For example, EcoOnline explains, many harsh cleaning products were able to be replaced with simple water and microfibre cloths. While substitutions might be more complex in the municipality’s workshops, pumping stations and wastewater treatment facilities, the project has raised awareness of the benefits — and also the risks associated with certain chemicals.
Porsgrunn Municipality Engineering Department operations manager Per Våtvik said: “We must ensure that all our people have easy access to the information they need to know how we should handle chemicals safely. We are actively looking for products that we can substitute with less harmful alternatives.”
Having initially pledged to reduce the number of chemicals used by 10 percent by 2023, the municipality has already hit a reduction of 16 percent — ditching more than 640 products.
Porsgrunn councillor Rose-Marie Christiansen said: “I think many people associate chemicals with test tubes in laboratories. But when they learn that everyday products like detergents, glue and paint are also chemicals, it is easier to understand and relate to the fact that this is important for everyone.”

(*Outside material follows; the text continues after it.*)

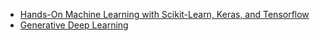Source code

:* [Hands-On Machine Learning with Scikit-Learn, Keras, and Tensorflow](HandsOnMachineLearning/README.md)
* [Generative Deep Learning](GenerativeDeepLearning/README.md)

Porsgrunn municipality slashed its greenhouse emissions by reducing the chemical products they use
Pictured: Per Våtvik demonstrates how QR codes are used to track chemical stocks
The idea to overhaul Porsgrunn’s municipal chemical usage, EcoOnline‘s Global Head of Sustainability Helene Brodersen told Express.co.uk, came out of their efforts to draw up their first “climate budget” earlier this year.
She explains: “Norway submitted an enhanced climate target under the Paris Agreement — to reduce emissions by at least 50 percent and up to 55 percent compared to 1990 levels.”
(In fact, in the last few weeks — in the run-up to the COP27 climate conference in Sharm El-Sheikh, Egypt — Norwegian Prime Minister Jonas Gahr Støre announced that the country is aiming to reach a reduction of at least 55 percent by the end of the decade.)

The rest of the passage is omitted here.